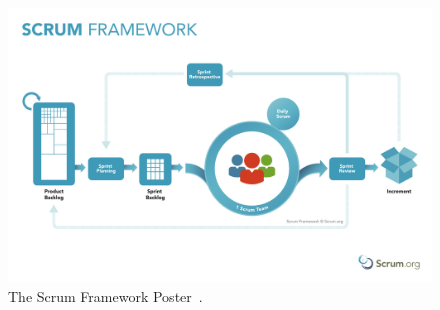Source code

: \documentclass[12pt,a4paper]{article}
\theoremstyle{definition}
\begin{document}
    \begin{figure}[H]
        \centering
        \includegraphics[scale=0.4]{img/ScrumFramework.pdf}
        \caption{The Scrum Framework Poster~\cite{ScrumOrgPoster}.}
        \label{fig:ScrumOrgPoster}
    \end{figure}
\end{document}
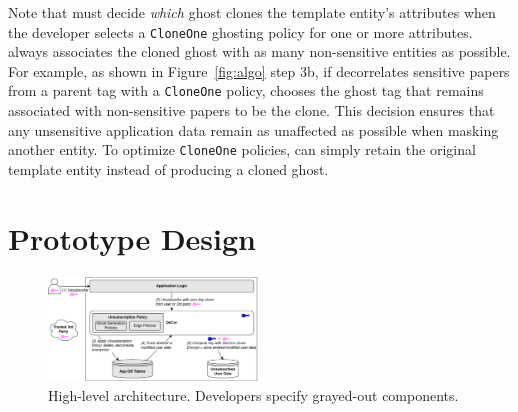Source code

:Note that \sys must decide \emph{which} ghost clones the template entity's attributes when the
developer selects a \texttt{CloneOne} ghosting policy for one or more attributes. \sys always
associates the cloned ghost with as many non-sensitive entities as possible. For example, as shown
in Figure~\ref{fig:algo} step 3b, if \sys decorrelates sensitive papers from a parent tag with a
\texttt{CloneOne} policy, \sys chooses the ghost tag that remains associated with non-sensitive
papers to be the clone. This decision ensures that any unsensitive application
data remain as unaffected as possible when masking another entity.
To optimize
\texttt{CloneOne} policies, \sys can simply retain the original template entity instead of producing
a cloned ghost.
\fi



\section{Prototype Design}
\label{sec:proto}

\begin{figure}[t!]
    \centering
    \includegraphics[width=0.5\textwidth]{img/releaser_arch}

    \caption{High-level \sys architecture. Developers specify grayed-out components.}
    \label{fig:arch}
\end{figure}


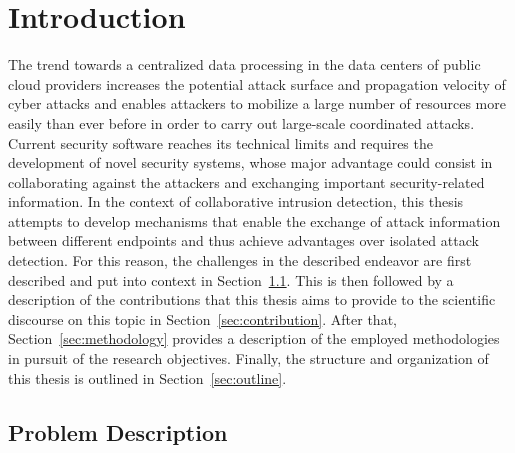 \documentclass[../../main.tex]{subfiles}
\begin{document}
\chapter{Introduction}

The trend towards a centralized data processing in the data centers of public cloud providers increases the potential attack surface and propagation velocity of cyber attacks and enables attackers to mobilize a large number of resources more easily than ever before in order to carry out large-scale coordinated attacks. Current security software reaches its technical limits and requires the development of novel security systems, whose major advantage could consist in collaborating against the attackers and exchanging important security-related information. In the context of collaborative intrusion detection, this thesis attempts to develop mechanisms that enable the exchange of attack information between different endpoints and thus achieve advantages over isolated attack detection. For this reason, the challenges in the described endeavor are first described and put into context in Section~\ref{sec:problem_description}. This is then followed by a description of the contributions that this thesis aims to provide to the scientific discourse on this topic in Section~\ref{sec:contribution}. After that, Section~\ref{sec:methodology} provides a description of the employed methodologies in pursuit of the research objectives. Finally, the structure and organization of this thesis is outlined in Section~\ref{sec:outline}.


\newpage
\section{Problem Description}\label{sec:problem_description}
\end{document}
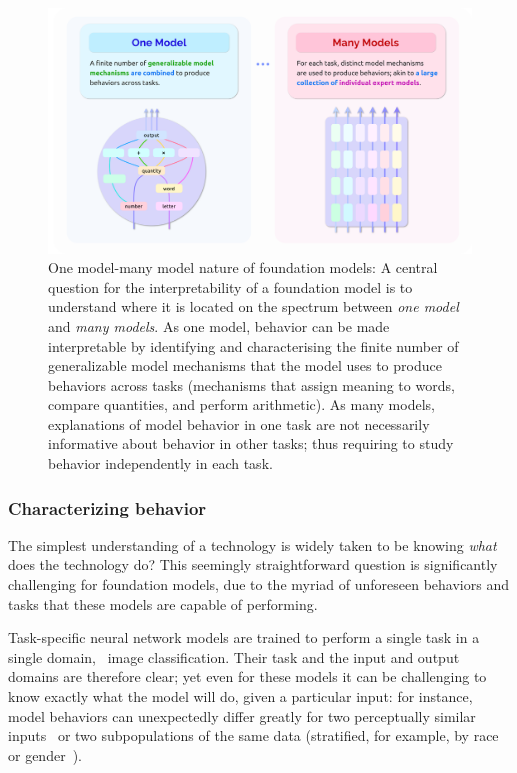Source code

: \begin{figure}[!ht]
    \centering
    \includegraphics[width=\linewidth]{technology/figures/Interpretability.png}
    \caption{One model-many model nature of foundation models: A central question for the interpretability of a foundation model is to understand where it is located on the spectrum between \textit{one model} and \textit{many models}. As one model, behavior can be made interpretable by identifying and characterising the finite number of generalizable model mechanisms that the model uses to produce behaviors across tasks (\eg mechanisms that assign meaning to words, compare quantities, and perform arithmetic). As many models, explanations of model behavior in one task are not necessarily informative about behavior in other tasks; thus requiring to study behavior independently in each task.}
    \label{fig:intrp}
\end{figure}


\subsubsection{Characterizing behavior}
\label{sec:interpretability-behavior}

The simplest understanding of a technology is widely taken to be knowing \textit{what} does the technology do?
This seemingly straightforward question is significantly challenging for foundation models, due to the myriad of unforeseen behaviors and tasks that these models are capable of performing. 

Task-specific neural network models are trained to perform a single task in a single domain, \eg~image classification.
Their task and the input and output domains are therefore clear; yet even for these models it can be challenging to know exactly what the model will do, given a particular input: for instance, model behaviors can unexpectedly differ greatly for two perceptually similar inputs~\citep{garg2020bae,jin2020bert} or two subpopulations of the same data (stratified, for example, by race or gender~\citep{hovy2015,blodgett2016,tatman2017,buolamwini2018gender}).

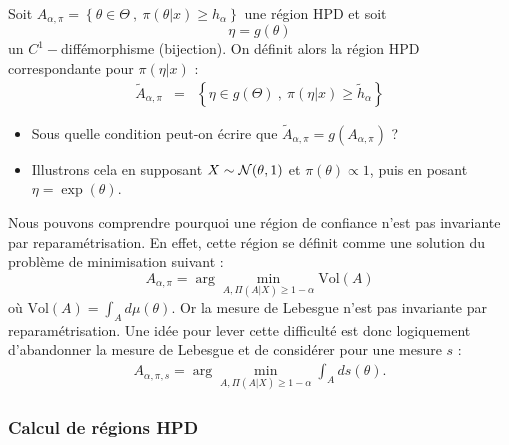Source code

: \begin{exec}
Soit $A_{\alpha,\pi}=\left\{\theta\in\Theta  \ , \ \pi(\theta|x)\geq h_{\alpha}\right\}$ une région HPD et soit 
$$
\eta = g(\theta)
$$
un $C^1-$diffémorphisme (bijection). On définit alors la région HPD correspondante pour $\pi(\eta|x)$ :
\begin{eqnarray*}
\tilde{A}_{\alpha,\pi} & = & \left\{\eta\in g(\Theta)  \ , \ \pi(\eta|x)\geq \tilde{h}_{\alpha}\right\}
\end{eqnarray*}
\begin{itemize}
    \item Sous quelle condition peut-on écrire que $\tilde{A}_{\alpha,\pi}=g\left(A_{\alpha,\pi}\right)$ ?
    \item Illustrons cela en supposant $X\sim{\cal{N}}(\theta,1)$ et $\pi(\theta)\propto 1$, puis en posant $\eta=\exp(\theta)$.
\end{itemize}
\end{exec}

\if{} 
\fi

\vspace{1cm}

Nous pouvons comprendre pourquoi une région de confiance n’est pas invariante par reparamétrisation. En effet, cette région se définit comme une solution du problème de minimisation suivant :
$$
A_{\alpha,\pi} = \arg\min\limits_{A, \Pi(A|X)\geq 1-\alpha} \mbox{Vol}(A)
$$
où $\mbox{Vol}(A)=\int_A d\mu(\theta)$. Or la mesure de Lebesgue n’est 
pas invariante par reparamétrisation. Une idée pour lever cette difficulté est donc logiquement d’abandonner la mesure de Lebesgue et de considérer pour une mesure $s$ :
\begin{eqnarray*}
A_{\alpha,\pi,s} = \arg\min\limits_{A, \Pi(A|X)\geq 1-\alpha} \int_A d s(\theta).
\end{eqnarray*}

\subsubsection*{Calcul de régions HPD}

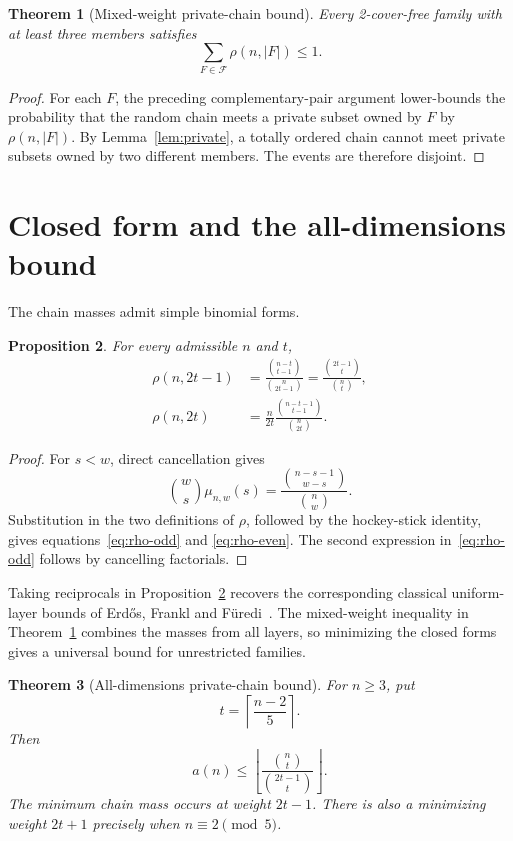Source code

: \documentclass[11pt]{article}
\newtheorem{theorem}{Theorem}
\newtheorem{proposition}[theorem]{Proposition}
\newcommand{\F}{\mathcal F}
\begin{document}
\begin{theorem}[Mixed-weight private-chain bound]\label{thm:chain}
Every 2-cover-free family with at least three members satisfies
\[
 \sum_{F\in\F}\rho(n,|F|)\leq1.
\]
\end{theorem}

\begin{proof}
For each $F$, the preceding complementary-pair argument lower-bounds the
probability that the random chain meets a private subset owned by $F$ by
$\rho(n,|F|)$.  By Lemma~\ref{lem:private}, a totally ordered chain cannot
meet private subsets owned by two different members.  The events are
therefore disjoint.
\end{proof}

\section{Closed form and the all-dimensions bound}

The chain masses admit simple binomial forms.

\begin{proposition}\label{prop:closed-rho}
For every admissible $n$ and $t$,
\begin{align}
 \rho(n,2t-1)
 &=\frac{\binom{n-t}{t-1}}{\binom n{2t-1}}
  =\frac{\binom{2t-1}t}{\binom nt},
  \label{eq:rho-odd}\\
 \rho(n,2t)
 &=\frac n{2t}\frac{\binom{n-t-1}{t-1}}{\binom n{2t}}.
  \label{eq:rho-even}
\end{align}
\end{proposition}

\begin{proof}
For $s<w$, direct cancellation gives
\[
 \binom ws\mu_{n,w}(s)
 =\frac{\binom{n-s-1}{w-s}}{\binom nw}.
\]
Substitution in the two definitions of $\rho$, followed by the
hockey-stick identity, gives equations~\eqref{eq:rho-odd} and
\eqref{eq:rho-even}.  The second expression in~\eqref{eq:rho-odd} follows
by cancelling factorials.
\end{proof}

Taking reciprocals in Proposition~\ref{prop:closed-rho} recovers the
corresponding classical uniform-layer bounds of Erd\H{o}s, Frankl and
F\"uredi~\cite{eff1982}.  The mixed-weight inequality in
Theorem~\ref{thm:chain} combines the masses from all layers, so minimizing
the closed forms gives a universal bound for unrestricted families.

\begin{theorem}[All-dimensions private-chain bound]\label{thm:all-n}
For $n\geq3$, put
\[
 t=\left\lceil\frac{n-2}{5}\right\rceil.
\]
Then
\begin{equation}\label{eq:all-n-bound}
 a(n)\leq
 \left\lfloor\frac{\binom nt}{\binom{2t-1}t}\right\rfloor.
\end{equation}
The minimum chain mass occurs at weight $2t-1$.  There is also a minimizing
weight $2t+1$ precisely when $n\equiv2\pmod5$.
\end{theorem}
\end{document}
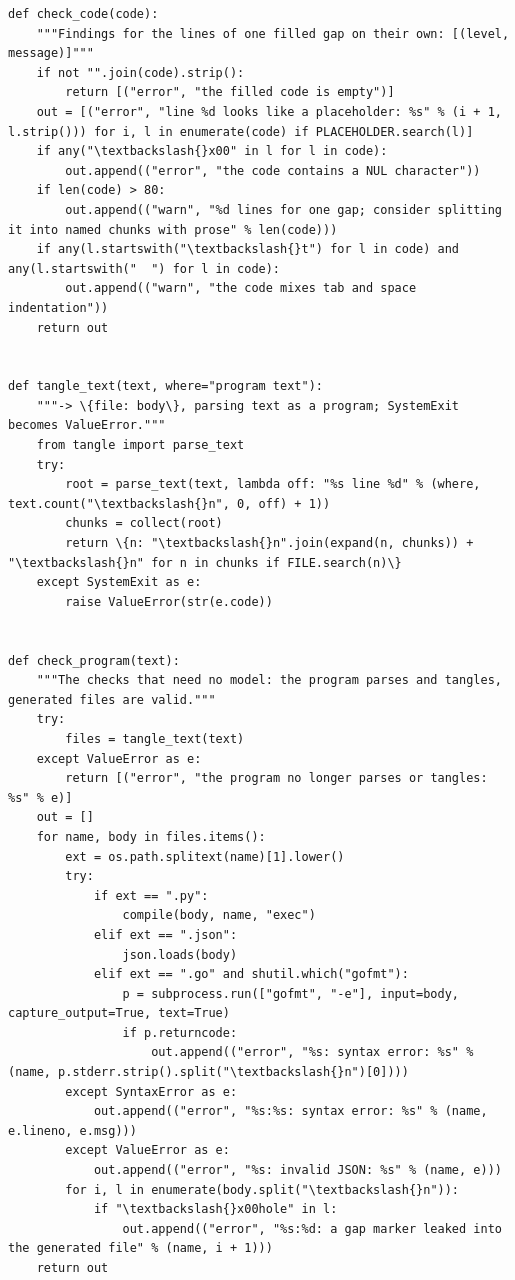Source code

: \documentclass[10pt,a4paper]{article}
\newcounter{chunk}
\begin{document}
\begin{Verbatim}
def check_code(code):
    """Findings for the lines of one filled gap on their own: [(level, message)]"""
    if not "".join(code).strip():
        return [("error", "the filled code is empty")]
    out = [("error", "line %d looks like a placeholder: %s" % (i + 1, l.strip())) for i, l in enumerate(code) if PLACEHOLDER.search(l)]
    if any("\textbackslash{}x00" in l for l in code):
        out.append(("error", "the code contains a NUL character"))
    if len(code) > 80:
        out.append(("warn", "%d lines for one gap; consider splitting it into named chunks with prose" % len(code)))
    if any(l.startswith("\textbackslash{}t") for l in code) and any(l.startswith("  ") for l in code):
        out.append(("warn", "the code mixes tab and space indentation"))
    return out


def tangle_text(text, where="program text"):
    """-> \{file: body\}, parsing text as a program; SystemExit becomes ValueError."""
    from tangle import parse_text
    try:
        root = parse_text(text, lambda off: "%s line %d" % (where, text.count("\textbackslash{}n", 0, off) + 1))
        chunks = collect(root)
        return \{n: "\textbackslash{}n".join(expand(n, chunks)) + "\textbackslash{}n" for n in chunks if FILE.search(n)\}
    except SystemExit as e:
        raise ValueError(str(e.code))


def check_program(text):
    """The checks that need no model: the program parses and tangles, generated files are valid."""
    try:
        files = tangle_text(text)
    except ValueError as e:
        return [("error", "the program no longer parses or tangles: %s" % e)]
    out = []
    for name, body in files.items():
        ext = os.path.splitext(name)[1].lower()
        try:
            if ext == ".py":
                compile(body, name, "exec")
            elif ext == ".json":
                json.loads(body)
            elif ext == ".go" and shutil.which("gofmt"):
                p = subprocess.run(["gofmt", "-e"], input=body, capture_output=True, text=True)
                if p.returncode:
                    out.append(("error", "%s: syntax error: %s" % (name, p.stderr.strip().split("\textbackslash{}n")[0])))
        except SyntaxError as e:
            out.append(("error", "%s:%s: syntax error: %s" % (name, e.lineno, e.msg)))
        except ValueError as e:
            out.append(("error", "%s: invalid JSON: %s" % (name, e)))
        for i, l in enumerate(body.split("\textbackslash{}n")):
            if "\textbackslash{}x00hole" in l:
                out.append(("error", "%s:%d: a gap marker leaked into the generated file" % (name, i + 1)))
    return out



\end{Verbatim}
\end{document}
········
**WHAT YOU SHOULD DO**
Reproduce, exactly and only, the lines of the records above starting at the line with "This seemingly straightforward" and ending at the line with "de Lebesgue n’est", both included. Leave every picture out.

**FINISHED EXERCISE**
This seemingly straightforward question is significantly challenging for foundation models, due to the myriad of unforeseen behaviors and tasks that these models are capable of performing. 

Task-specific neural network models are trained to perform a single task in a single domain, \eg~image classification.
Their task and the input and output domains are therefore clear; yet even for these models it can be challenging to know exactly what the model will do, given a particular input: for instance, model behaviors can unexpectedly differ greatly for two perceptually similar inputs~\citep{garg2020bae,jin2020bert} or two subpopulations of the same data (stratified, for example, by race or gender~\citep{hovy2015,blodgett2016,tatman2017,buolamwini2018gender}).

Source code

: \begin{exec}
Soit $A_{\alpha,\pi}=\left\{\theta\in\Theta  \ , \ \pi(\theta|x)\geq h_{\alpha}\right\}$ une région HPD et soit 
$$
\eta = g(\theta)
$$
un $C^1-$diffémorphisme (bijection). On définit alors la région HPD correspondante pour $\pi(\eta|x)$ :
\begin{eqnarray*}
\tilde{A}_{\alpha,\pi} & = & \left\{\eta\in g(\Theta)  \ , \ \pi(\eta|x)\geq \tilde{h}_{\alpha}\right\}
\end{eqnarray*}
\begin{itemize}
    \item Sous quelle condition peut-on écrire que $\tilde{A}_{\alpha,\pi}=g\left(A_{\alpha,\pi}\right)$ ?
    \item Illustrons cela en supposant $X\sim{\cal{N}}(\theta,1)$ et $\pi(\theta)\propto 1$, puis en posant $\eta=\exp(\theta)$.
\end{itemize}
\end{exec}

\if{} 
\fi

\vspace{1cm}

Nous pouvons comprendre pourquoi une région de confiance n’est pas invariante par reparamétrisation. En effet, cette région se définit comme une solution du problème de minimisation suivant :
$$
A_{\alpha,\pi} = \arg\min\limits_{A, \Pi(A|X)\geq 1-\alpha} \mbox{Vol}(A)
$$
où $\mbox{Vol}(A)=\int_A d\mu(\theta)$. Or la mesure de Lebesgue n’est 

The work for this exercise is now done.